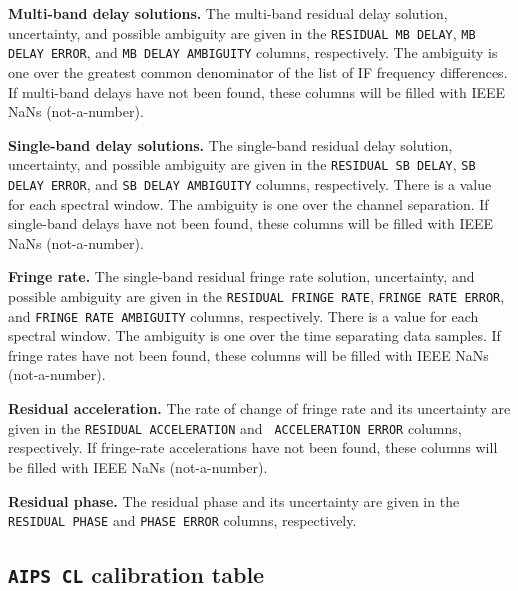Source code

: \documentclass[twoside]{article}
\begin{document}
{\bf Multi-band delay solutions.} The multi-band residual delay
solution, uncertainty, and possible ambiguity are given in the
{\tt RESIDUAL MB DELAY}, {\tt MB DELAY ERROR}, and {\tt MB DELAY
  AMBIGUITY} columns, respectively.  The ambiguity is one over the
greatest common denominator of the list of IF frequency differences.
If multi-band delays have not been found, these columns will be filled
with IEEE NaNs (not-a-number).

{\bf Single-band delay solutions.} The single-band residual delay
solution, uncertainty, and possible ambiguity are given in the
{\tt RESIDUAL SB DELAY}, {\tt SB DELAY ERROR}, and {\tt SB DELAY
  AMBIGUITY} columns, respectively.  There is a value for each
spectral window.  The ambiguity is one over the channel separation.
If single-band delays have not been found, these columns will be
filled with IEEE NaNs (not-a-number).

{\bf Fringe rate.} The single-band residual fringe rate solution,
uncertainty, and possible ambiguity are given in the {\tt RESIDUAL
FRINGE RATE}, {\tt FRINGE RATE ERROR}, and {\tt FRINGE RATE AMBIGUITY}
columns, respectively.  There is a value for each spectral window.
The ambiguity is one over the time separating data samples.  If fringe
rates have not been found, these columns will be filled with IEEE NaNs
(not-a-number).

{\bf Residual acceleration.}  The rate of change of fringe rate and
its uncertainty are given in the {\tt RESIDUAL ACCELERATION} and {\tt
ACCELERATION ERROR} columns, respectively.  If fringe-rate
accelerations have not been found, these columns will be filled with
IEEE NaNs (not-a-number).

{\bf Residual phase.}  The residual phase and its uncertainty are
given in the {\tt RESIDUAL PHASE} and {\tt PHASE ERROR} columns,
respectively.

\subsection{{\tt AIPS CL} calibration table}
\label{s:CL}
\end{document}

==========

▸ WHAT IS REQUIRED
Only one number is expected: the count of lines above that contain the string "multi".

▸ TASK RESPONSE
2